When it senses danger, the pronghorn flashes a warning signal, visible for several miles, by raising the hairs of its white rump. The pronghorn's large eyes have a wide field of vision, and can detect motion at distances of four miles or more. It is the fastest animal in the Western Hemisphere. While it typically obtains speeds of 40 miles per hour, the pronghorn can run at speeds in excess of 60 miles an hour for short bursts. It can leap up to 20 feet in a single bound. Surprisingly enough, given the arid nature of its habitat, the pronghorn is an excellent swimmer.

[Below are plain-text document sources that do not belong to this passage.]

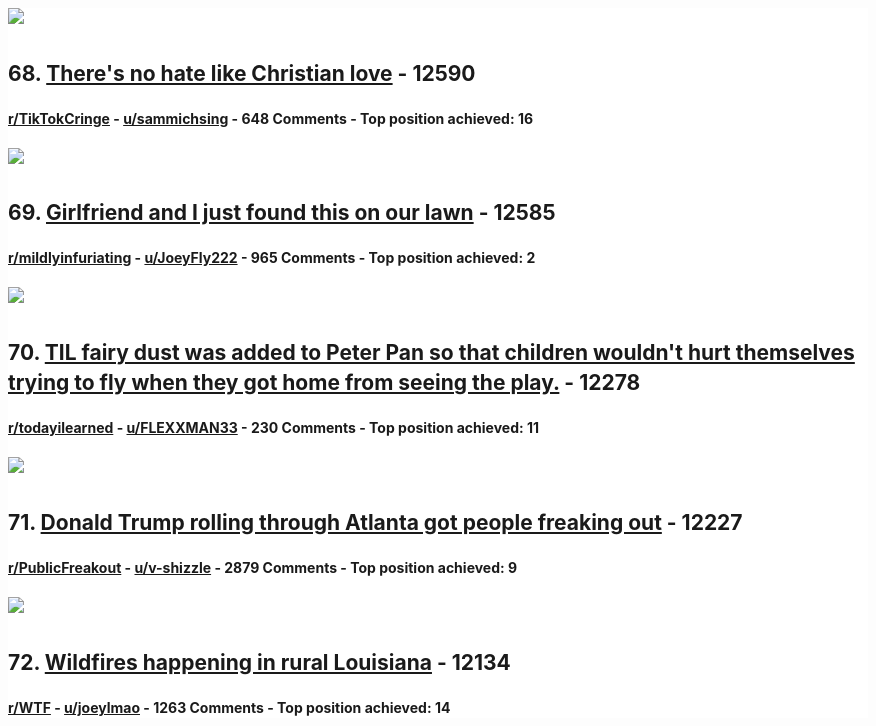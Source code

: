 <a href="https://i.redd.it/f4e9k6b4z5kb1.png"><img src="https://b.thumbs.redditmedia.com/VAhqGffRlJn-dJRqDBK7_rtyygD_o47y6ddO6ltvuVw.jpg"></img></a>

## 68. [There's no hate like Christian love](http://reddit.com/r/TikTokCringe/comments/160wcl3/theres_no_hate_like_christian_love/) - 12590
#### [r/TikTokCringe](http://reddit.com/r/TikTokCringe) - [u/sammichsing](http://reddit.com/u/sammichsing) - 648 Comments - Top position achieved: 16

<a href="https://v.redd.it/rc2c1vs1q8kb1"><img src="https://b.thumbs.redditmedia.com/M6XZoo07VMztnWwiUSPn_tSYN14baWcDpytYLhGkxFk.jpg"></img></a>

## 69. [Girlfriend and I just found this on our lawn](http://reddit.com/r/mildlyinfuriating/comments/161gpr0/girlfriend_and_i_just_found_this_on_our_lawn/) - 12585
#### [r/mildlyinfuriating](http://reddit.com/r/mildlyinfuriating) - [u/JoeyFly222](http://reddit.com/u/JoeyFly222) - 965 Comments - Top position achieved: 2

<a href="https://i.redd.it/gd78rc1drckb1.jpg"><img src="https://b.thumbs.redditmedia.com/oSGv77zfRPdzI16w81uSE1LNNNbEnOOTLZ9PWGiqXMU.jpg"></img></a>

## 70. [TIL fairy dust was added to Peter Pan so that children wouldn't hurt themselves trying to fly when they got home from seeing the play.](http://reddit.com/r/todayilearned/comments/16197w5/til_fairy_dust_was_added_to_peter_pan_so_that/) - 12278
#### [r/todayilearned](http://reddit.com/r/todayilearned) - [u/FLEXXMAN33](http://reddit.com/u/FLEXXMAN33) - 230 Comments - Top position achieved: 11

<a href="https://en.wikipedia.org/wiki/Peter_Pan"><img src="https://b.thumbs.redditmedia.com/Vm1yUm45fsymSaAF3aGcSSEnR9fPoYq0GtplGMYEeMQ.jpg"></img></a>

## 71. [Donald Trump rolling through Atlanta got people freaking out](http://reddit.com/r/PublicFreakout/comments/16101z5/donald_trump_rolling_through_atlanta_got_people/) - 12227
#### [r/PublicFreakout](http://reddit.com/r/PublicFreakout) - [u/v-shizzle](http://reddit.com/u/v-shizzle) - 2879 Comments - Top position achieved: 9

<a href="https://v.redd.it/0f8zfmjbi9kb1"><img src="https://b.thumbs.redditmedia.com/DyNhQgnjeeNTmsiTUIQSGFub37YSvAtoHL1q7F8L2JU.jpg"></img></a>

## 72. [Wildfires happening in rural Louisiana](http://reddit.com/r/WTF/comments/1616umz/wildfires_happening_in_rural_louisiana/) - 12134
#### [r/WTF](http://reddit.com/r/WTF) - [u/joeylmao](http://reddit.com/u/joeylmao) - 1263 Comments - Top position achieved: 14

The pronghorn was the largest game animal, regularly, available to the Native Americans of the Great Basin region. In the days before the horse, harsh environmental pressures prevented the Shoshoni, Bannock, Ute, Paiute, and Gosiute peoples of the Great Basin, whose largest permanent residential unit was the nuclear family, from developing true political organizations. During the summer these family units moved about independently, and engaged in hunter-gather patterns of subsistence. In the winter these family units grouped together into small, temporary, village units, typically comprised of from two to ten families, seldom numbering more 50 individuals. The assemblage of several village units to conduct communal jackrabbit and/or antelope drives marked the only occasion at which these peoples gathered together in groups larger than the temporary winter village. The antelope drive, which seldom lasted more than two or three weeks and was normally only held once a year. Such drives were led by skilled hunters thought to possess powers beneficial to the hunt. The entire assemblage would scattered across the countryside forming rough circle, then drove the game inward until it was surrounded by people where the prey could be harvested. These annual drives provided the nomads of the Great Basin with their sole opportunity to reaffirm cultural and linguists affinities, to arrange marriages, and to conduct spiritual rites--in short the annual antelope hunt provided them with their sole opportunity to preserve their identity as a people.

Among the Euro-Americans who first moved across and onto the Great Plains the pronghorn was a valued food source. Indeed, dried "antelope" often was the preferred choice over that more traditional fare, buffalo jerky. Luther S. "Yellowstone" Kelly, a Plainsman who roamed the Yellowstone Basin from the 1860s to the 1880s, sang the praises of the pronghorn, both as food and as a source of entertainment. In his memoirs Kelly wrote of observing the pronghorn along the Yellowstone in 1870, near present day Glendive, Montana. "We pulled our boat . . . up to a timbered bank, beyond which lay a broad expanse of prairie, [a] rich land covered with buffalo and bunch grass. . . . It was a beautiful place and view. . . . Within one hundred yards of us two beautiful creatures, antelope, were quietly grazing. Many more were to be observed out on the flat. . . . Your prong-horn is a graceful animal. If you show yourself suddenly he will turn and look, then dance away, or perhaps circle around and stop again, for he has great curiosity. and if you lie down and flap your arms or legs vigorously he may come within gunshot. In winter the ankles of the front feet are often a mass of prickly pear thorns . . . [for he seeks] the protection of areas of cactus when pursued by wolves or coyotes." Kelly noted that he always preferred to dine on antelope in the spring of the year, when other game animals were in poor condition.

It is estimated that there once 20 to 40 million pronghorn in North America. By the 1920s the pronghorn was nearly extinct, with perhaps as few as 30,000 left by 1925. This was due, in part, to over-hunting, destruction of its habitat by farmers, the widespread fencing of its native pastures, and the slaughter of large numbers of pronghorns by cattlemen, who believed that it competed with livestock for graze and forage. Today it is estimated that about 400,000 roam the grasslands of North America.